Posted on 11/09/2011 7:18:03 PM PST by Arec Barrwin
JOE PATERNO IS OUT Tony Manfred | Nov. 9, 2011, 10:08 PM | 738 | 5
Joe Paterno will not coach another game at Penn State, 6ABC in Philadelphia reports.
Paterno annouced earlier today that he planned to retire after this season. But the trustees appartently decided at a meeting tonight that we will not be allowed to see out the season.
PSU will formally announce the news at a 10 p.m. press conference.
President Graham Spanier's resignation will also be annouced.
More coming...
Read more: http://www.businessinsider.com/joe-paterno-fired-2011-11#ixzz1dGhg2Yl4
(Excerpt) Read more at businessinsider.com ...
“That’s been my question all along. Perhaps he feared Paterno and Penn State would ruin his career if he went directly to the police.”
That is the most obvious conclusion - that he would be ruined, and the issue may or may not ever even become public or acted on. Would he have had good reason to expect the campus police to work very helpfully with the interests of the school?
You know, in one sense his decision to be a coward was reinforced by Paterno as being the "right" one.
After all, Paterno "Rewarded" his silence by first upgrading his career from Grad asst (2002) to Wide Receivers coach...and then to the heavily coveted head of recruiting for Penn State position.
If that doesn't top it all in summarizing Paterno's "take" via actions, I don't know what does.

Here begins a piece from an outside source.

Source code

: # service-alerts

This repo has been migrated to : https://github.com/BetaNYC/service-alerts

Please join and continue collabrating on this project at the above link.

If you have the time, Sam, please read this column...or this excerpt below...from Gil Libreton of McClatchy Newspapers:
We would like to think that Mike McQueary, then a Penn State graduate assistant coach, would have charged into the shower room and rescued the 10-year-old victim that day. We would like to think that Jim Calhoun, the janitor who witnessed the assault of the grand jury's "Victim 8," would have had the strength to report the incident to the police. But they didn't. Fear of going directly to the police apparently stopped them. That's how powerful Paterno's reign over the football program had become. Could it have happened elsewhere? Shamefully, yes. In a lot of places, the head football coach is the highest paid public employee in the state. Precisely for that reason, however, Paterno failed. He failed because HE HAD THE UNIQUE POWER TO DO SOMETHING about Jerry Sandusky, and he instead chose to lateral the sticky situation to someone else, his athletic director.
Source: Shame is now Paterno's legacy at Penn State
Here's what I find interesting: College Station admittedly has built up JoePa as a "god"...in one sense the most powerful man in the region. Yet to hear posters like you tell it, Paterno was some "weakling" who had no "barring" power on campus, etc.

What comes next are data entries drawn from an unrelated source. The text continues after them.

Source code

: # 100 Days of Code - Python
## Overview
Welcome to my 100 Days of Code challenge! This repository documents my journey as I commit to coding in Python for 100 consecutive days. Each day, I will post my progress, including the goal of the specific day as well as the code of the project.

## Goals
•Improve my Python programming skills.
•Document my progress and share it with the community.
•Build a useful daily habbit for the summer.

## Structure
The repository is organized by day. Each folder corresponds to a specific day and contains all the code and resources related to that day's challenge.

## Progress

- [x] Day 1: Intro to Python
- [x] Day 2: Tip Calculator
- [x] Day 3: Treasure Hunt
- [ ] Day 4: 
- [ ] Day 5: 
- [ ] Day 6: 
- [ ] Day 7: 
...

This columnist got it right: As a local god, as if only one of the highest paid men in the area, Paterno "had the unique power to do something" re: Sandusky and instead chose to lateral it...without ever checking his A.D. again to see if the goal had been reached.

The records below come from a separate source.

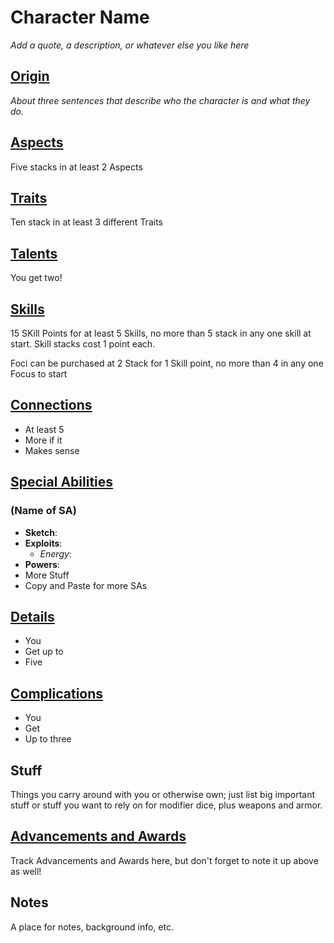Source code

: # Character Name

*Add a quote, a description, or whatever else you like here*

## [Origin](https://s-20.github.io/unnamed/#/Origin)

*About three sentences that describe who the character is and what they do.*

## [Aspects](https://s-20.github.io/unnamed/#/Aspects)

Five stacks in at least 2 Aspects

## [Traits](https://s-20.github.io/unnamed/#/Traits)

Ten stack in at least 3 different Traits

## [Talents](https://s-20.github.io/unnamed/#/Skills)

You get two!

## [Skills](https://s-20.github.io/unnamed/#/Skills)

15 SKill Points for at least 5 Skills, no more than 5 stack in any one skill at start. Skill stacks cost 1 point each.

Foci can be purchased at 2 Stack for 1 Skill point, no more than 4 in any one Focus to start

## [Connections](https://s-20.github.io/unnamed/#/Connections)

- At least 5
- More if it
- Makes sense

## [Special Abilities](https://s-20.github.io/unnamed/#/SpecialAbilities)

### (Name of SA)

- **Sketch**:
- **Exploits**:
  - *Energy*:
- **Powers**:
- More Stuff
- Copy and Paste for more SAs

## [Details](https://s-20.github.io/unnamed/#/Details)

- You
- Get up to
- Five

## [Complications](https://s-20.github.io/unnamed/#/Complications)

- You
- Get
- Up to three

## Stuff

Things you carry around with you or otherwise own; just list big important stuff or stuff you want to rely on for modifier dice, plus weapons and armor.

## [Advancements and Awards](https://s-20.github.io/unnamed/#/Advancement)

Track Advancements and Awards here, but don't forget to note it up above as well!

## Notes

A place for notes, background info, etc.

Tell us, Sam, what kind of a coach does something important and very intentionally without ever stopping to measure whether that goal had been met?
Anyway...on the employee "fear factor" -- the columnist I cited in post #63 said the same thing...
bump
McQueary was scared of losing his job because of turning in a superior for a criminal act. He and his father are just as despicable as Sandusky in this sordid affair.
What a couple of selfish, chickenshit creeps!
As far as McQueary losing his job, it is gone!
Now, imagine a prospective employer for ANY type of job reading his resume and asking, "Are you THAT McQueary?"